Saudi Arabia confirmed its commitment to the one-China policy while the Chinese side confirmed its support for Riyadh’s efforts to preserve the security and stability of the country, develop its economy and a bigger role for Saudi Arabia in the regional and international affairs.
Recognizing that China and Saudi Arabia have extensive and common interests on many major regional and international issues, the two sides pledged to forge close coordination and cooperation in international organizations, including the UN and G20.
The two leaders also welcomed the restart of negotiations for a free trade agreement (FTA) between China and the six-member Gulf Cooperation Council, begun in 2004 and stalled for six years. Subsequently, the eighth round of FTA talks was held in Beijing in October followed by the ninth round in Riyadh in December.
The next round is scheduled for the end of March 2017. The king’s visit is expected to facilitate the negotiations.
In August, Saudi Deputy Crown Prince Mohammed bin Salman visited China, which resulted in the signing of 15 preliminary agreements on
different fields including oil storage, water resources, cooperation on science and technology, and cultural cooperation.
The prince also represented Saudi Arabia at the G20 Summit in Hangzhou where President Xi said China regards Saudi Arabia as an important cooperation partner in the Silk Road Economic Belt and the 21st-Century Maritime Silk Road Initiative (Belt and Road Initiative).

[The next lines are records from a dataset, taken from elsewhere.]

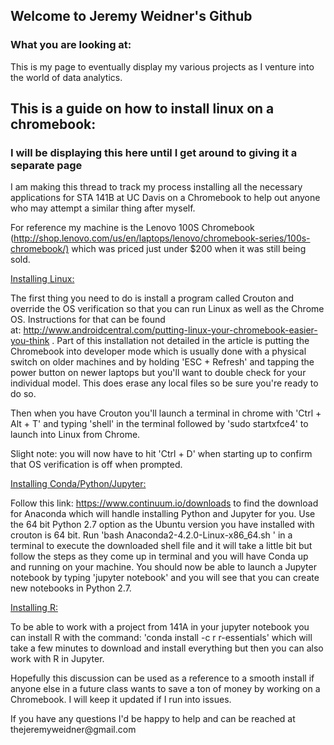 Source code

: ## Welcome to Jeremy Weidner's Github

### What you are looking at:
This is my page to eventually display my various projects as I venture into the world of data analytics.

## This is a guide on how to install linux on a chromebook:

### I will be displaying this here until I get around to giving it a separate page

<p>I am making this thread to track my process installing all the necessary applications for STA 141B at UC Davis on a Chromebook to help out anyone who may attempt a similar thing after myself.</p>
<p>For reference my machine is the Lenovo 100S Chromebook (<a href="http://shop.lenovo.com/us/en/laptops/lenovo/chromebook-series/100s-chromebook/)">http://shop.lenovo.com/us/en/laptops/lenovo/chromebook-series/100s-chromebook/)</a>&nbsp;which was priced just under $200 when it was still being sold.</p>
<p><span style="text-decoration: underline;">Installing Linux:</span></p>
<p>The first thing you need to do is install a program called Crouton and override the OS verification so that you can run Linux as well as the Chrome OS. Instructions for that can be found at:&nbsp;<a href="http://www.androidcentral.com/putting-linux-your-chromebook-easier-you-think">http://www.androidcentral.com/putting-linux-your-chromebook-easier-you-think</a>&nbsp;. Part of this installation not detailed in the article is putting the Chromebook into developer mode which is usually done with a physical switch on older machines and by holding 'ESC + Refresh' and tapping the power button on newer laptops but you'll want to double check for your individual model. This does erase any local files so be sure you're ready to do so.</p>
<p>Then when you have Crouton you'll launch a terminal in chrome with 'Ctrl + Alt + T' and typing 'shell' in the terminal followed by 'sudo startxfce4' to launch into Linux from Chrome.</p>
<p>Slight note: you will now have to hit 'Ctrl + D' when starting up to confirm that OS verification is off when prompted.</p>
<p><span style="text-decoration: underline;">Installing Conda/Python/Jupyter:</span></p>
<p>Follow this link:&nbsp;<a href="https://www.continuum.io/downloads">https://www.continuum.io/downloads</a>&nbsp;to find the download for Anaconda which will handle installing Python and Jupyter for you. Use the 64 bit Python 2.7 option as the Ubuntu version you have installed with crouton is 64 bit. Run '<span>bash Anaconda2-4.2.0-Linux-x86_64.sh </span><span>' in a terminal to execute the downloaded shell file and it will take a little bit but follow the steps as they come up in terminal and you will have Conda up and running on your machine. You should now be able to launch a Jupyter notebook by typing 'jupyter notebook' and you will see that you can create new notebooks in Python 2.7.</span></p>
<p><span style="text-decoration: underline;">Installing R:</span></p>
<p>To be able to work with a project from 141A in your jupyter notebook you can install R with the command: 'conda install -c r r-essentials' which will take a few minutes to download and install everything but then you can also work with R in Jupyter.</p>
<p>Hopefully this discussion can be used as a reference to a smooth install if anyone else in a future class wants to save a ton of money by working on a Chromebook. I will keep it updated if I run into issues.</p>
<p>If you have any questions I'd be happy to help and can be reached at thejeremyweidner@gmail.com</p>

Prince Mohammed bin Salman presented his economic reform plan at the summit, which envisages state spending of around 270 billion riyals ($72 billion) in five years on projects to diversify the economy.
Riyadh also plans to sell about 5 percent stake in national oil giant Saudi Aramco and Chinese investment could prove crucial.
The Saudi Government had said earlier that Aramco was holding discussions with China National Petroleum Corporation and Sinopec for investment for refining crude oil, marketing and petrochemicals.
China continues to be Saudi Arabia’s largest trading partner and one of the biggest importers of Saudi crude oil, with imports amounting to about 51 million tons in 2016.
King Salman’s visit could open new investment opportunities, including the sale of Aramco shares and agreements on the Belt and Road Initiative as well as related to Saudi Vision 2030, the kingdom’s growth blueprint that was unveiled at the Hangzhou Summit by Prince Mohammed.
A relatively new aspect of Sino-Saudi cooperation concerns military ties. Chinese Defense Minister Chang Wanquan said in August that both sides had exchanged visits by high-ranking military officials with cooperation in equipment technology and personnel training.
Prince Mohammed bin Salman, also Saudi Arabia’s defense minister, said China is an important and reliable partner of Saudi Arabia, and Saudi Arabia was ready to strengthen strategic cooperation with China, including in military areas.
The Saudis are already using Chinese technology. The two countries have signed two memoranda of understanding on nuclear cooperation and space technology. A Chinese naval fleet paid a friendly visit to Saudi Arabia in January.
Saudi Arabia’s King Abdulaziz City for Science and Technology is working to complete an indigenous satellite to be launched via Chinese space rocket Long March 2D to support remote sensing services in Saudi Arabia.